“Our only wealth is our farm, they are working the land,” says the voice of a mother. Ethiopia has had an interesting history from a national with insular strength to a developing nation. It no longer experiences the same suffering as it did during the 1980s but a full recovery is miles ahead. The climate has also forced farmers to switch from harvesting coffee to harvesting khat. That’s plant with addictive edible leaves popular in Ethiopia and Eastern Africa. The mother who we hear in one of the scenes has a son who has limited options to make his mother proud. He can either stay in Ethiopia, harvest khat, and be a foot soldier in a growing yet borderline amoral industry. Or cross unnamed seas to join his relatives for a promise of a better life. This resonates so much to people who belong to separate diasporic communities.

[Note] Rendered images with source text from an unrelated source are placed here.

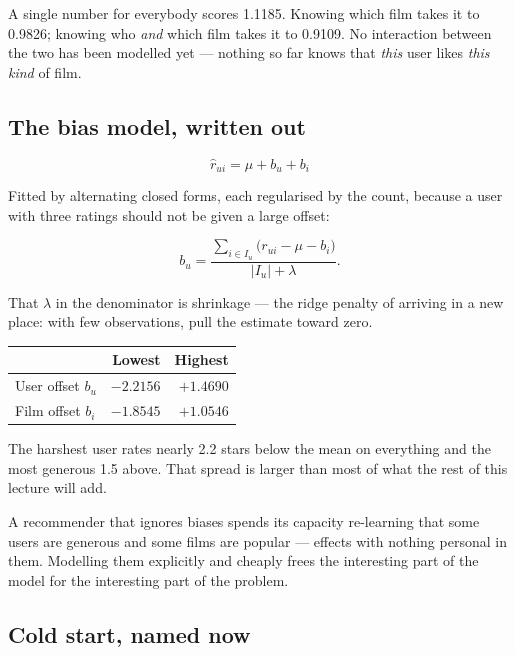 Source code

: \documentclass[11pt,a4paper]{article}
\begin{document}
A single number for everybody scores 1.1185. Knowing which film takes it to
0.9826; knowing who \emph{and} which film takes it to 0.9109. No interaction
between the two has been modelled yet --- nothing so far knows that
\emph{this} user likes \emph{this kind} of film.

\subsection{The bias model, written out}

\[ \hat r_{ui} = \mu + b_u + b_i \]

Fitted by alternating closed forms, each regularised by the count, because a
user with three ratings should not be given a large offset:

\[
  b_u = \frac{\sum_{i \in I_u}\big(r_{ui} - \mu - b_i\big)}{|I_u| + \lambda}.
\]

That $\lambda$ in the denominator is shrinkage --- the ridge penalty of
 arriving in a new place: with few observations, pull the estimate
toward zero.

\begin{center}
\small
\begin{tabular}{lrr}
\toprule
 & \textbf{Lowest} & \textbf{Highest} \\
\midrule
User offset $b_u$ & $-2.2156$ & $+1.4690$ \\
Film offset $b_i$ & $-1.8545$ & $+1.0546$ \\
\bottomrule
\end{tabular}
\end{center}

The harshest user rates nearly 2.2 stars below the mean on everything and the
most generous 1.5 above. That spread is larger than most of what the rest of
this lecture will add.

\begin{keybox}[title={Why this matters more than it looks}]
A recommender that ignores biases spends its capacity re-learning that some
users are generous and some films are popular --- effects with nothing personal
in them. Modelling them explicitly and cheaply frees the interesting part of
the model for the interesting part of the problem.
\end{keybox}

\subsection{Cold start, named now}
\end{document}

Through its almost two hour running time, Faya Dayi provides enough context, painting a unique picture of the effects of the khat industry in Ethiopia. A young man tells his brother than he can’t take the latter to Egypt, where a better life waits for them. Men in their physical peak tell younger men not to chew khat or work with khat. A middle aged man cries, telling himself that God will provide, shaking because of his addiction. A woman reluctantly marries. A part of me wonders what the film would look like in colour, possibly showing the fields’ deadly fertility, but the choice to capture its images in black and white accentuates the anguish that the documentary’s subjects feel. A few critics have written how they dislike the film’s poetic approach, but it’s still effective. And surprisingly, it doesn’t belabor its points like some documentaries do.
Catch Faya Dayi here.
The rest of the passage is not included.